Activity: Your task is to set down the line containing "with npm 5." and every later line of the entries, word for word, including the last.

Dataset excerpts
====================

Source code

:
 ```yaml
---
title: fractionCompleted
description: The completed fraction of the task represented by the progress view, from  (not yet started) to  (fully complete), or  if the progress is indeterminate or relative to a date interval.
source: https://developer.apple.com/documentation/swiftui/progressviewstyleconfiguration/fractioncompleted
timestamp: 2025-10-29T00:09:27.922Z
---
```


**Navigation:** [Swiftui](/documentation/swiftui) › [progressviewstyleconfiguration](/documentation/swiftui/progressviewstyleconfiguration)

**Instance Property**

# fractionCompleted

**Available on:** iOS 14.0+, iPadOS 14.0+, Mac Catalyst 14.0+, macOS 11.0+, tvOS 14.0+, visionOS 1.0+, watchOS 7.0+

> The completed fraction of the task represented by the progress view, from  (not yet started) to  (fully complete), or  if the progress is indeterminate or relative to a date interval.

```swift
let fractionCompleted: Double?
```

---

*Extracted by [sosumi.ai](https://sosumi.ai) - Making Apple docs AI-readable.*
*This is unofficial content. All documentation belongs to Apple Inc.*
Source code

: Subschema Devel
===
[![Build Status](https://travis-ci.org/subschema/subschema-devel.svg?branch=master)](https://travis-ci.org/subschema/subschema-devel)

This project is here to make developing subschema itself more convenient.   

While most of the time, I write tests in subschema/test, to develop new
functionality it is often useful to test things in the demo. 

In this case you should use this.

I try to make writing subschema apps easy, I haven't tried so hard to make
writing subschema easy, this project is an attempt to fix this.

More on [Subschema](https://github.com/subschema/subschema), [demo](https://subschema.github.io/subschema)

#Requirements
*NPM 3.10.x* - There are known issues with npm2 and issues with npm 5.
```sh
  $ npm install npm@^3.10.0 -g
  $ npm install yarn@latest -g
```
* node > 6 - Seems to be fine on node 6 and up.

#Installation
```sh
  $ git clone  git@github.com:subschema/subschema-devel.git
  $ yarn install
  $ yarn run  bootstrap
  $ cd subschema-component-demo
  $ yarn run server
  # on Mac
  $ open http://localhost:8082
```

====================

Expected answer:
*NPM 3.10.x* - There are known issues with npm2 and issues with npm 5.
```sh
  $ npm install npm@^3.10.0 -g
  $ npm install yarn@latest -g
```
* node > 6 - Seems to be fine on node 6 and up.

#Installation
```sh
  $ git clone  git@github.com:subschema/subschema-devel.git
  $ yarn install
  $ yarn run  bootstrap
  $ cd subschema-component-demo
  $ yarn run server
  # on Mac
  $ open http://localhost:8082
```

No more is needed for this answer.